Data extracted from a collection
▶

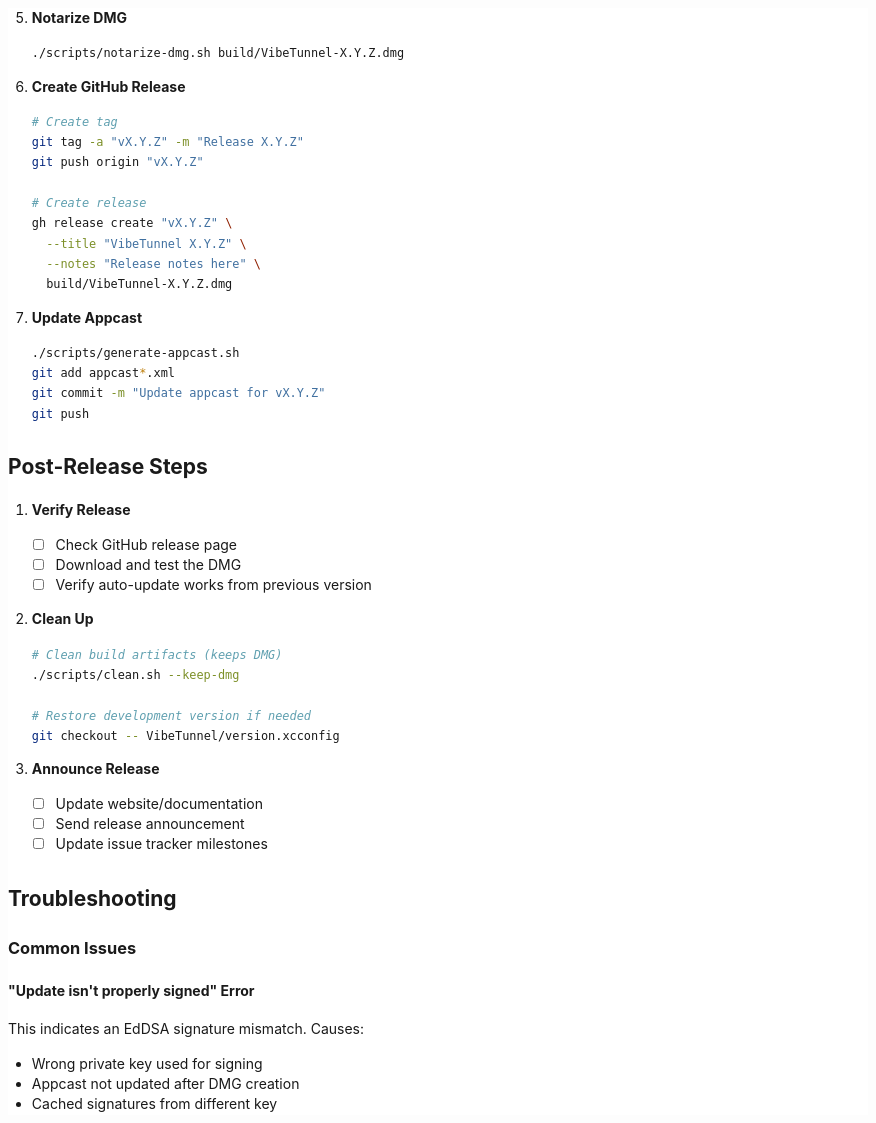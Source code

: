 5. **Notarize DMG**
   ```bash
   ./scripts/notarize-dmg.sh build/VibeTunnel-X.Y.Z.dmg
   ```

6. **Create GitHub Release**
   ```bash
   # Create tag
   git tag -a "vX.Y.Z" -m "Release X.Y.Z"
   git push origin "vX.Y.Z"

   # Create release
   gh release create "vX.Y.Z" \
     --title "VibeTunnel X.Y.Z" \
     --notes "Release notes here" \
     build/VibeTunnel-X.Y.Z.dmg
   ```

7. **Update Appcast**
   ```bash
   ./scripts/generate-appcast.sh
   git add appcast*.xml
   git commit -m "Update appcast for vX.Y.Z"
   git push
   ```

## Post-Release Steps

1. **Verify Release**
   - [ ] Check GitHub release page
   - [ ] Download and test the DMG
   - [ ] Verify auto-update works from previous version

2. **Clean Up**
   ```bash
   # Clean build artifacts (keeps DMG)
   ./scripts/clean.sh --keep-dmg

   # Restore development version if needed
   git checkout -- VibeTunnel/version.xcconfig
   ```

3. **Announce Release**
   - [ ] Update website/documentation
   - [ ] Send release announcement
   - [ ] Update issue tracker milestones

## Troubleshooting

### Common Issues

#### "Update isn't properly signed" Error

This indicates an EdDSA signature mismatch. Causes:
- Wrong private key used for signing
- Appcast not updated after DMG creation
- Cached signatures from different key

◀
▶

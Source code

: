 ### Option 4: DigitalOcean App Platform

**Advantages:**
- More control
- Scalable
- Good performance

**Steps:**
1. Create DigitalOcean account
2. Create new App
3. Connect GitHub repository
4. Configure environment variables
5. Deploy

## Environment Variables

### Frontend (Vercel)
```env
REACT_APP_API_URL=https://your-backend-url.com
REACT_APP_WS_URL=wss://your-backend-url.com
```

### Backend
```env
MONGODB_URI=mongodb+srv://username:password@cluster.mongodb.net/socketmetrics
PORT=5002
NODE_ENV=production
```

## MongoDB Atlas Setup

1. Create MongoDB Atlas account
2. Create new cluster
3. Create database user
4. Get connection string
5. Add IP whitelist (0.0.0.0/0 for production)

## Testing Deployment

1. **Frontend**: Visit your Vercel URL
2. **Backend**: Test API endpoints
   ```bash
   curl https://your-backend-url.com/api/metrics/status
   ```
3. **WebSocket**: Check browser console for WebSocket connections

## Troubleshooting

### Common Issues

◀

» **WHAT THE TASK ASKS**:
The reply should consist solely of the lines above from the one that has "2. **Clean Up**" through the one that has "- Appcast not updated after DMG creation", reproduced exactly.

» **WRITTEN ANSWER**:
2. **Clean Up**
   ```bash
   # Clean build artifacts (keeps DMG)
   ./scripts/clean.sh --keep-dmg

   # Restore development version if needed
   git checkout -- VibeTunnel/version.xcconfig
   ```

3. **Announce Release**
   - [ ] Update website/documentation
   - [ ] Send release announcement
   - [ ] Update issue tracker milestones

## Troubleshooting

### Common Issues

#### "Update isn't properly signed" Error

This indicates an EdDSA signature mismatch. Causes:
- Wrong private key used for signing
- Appcast not updated after DMG creation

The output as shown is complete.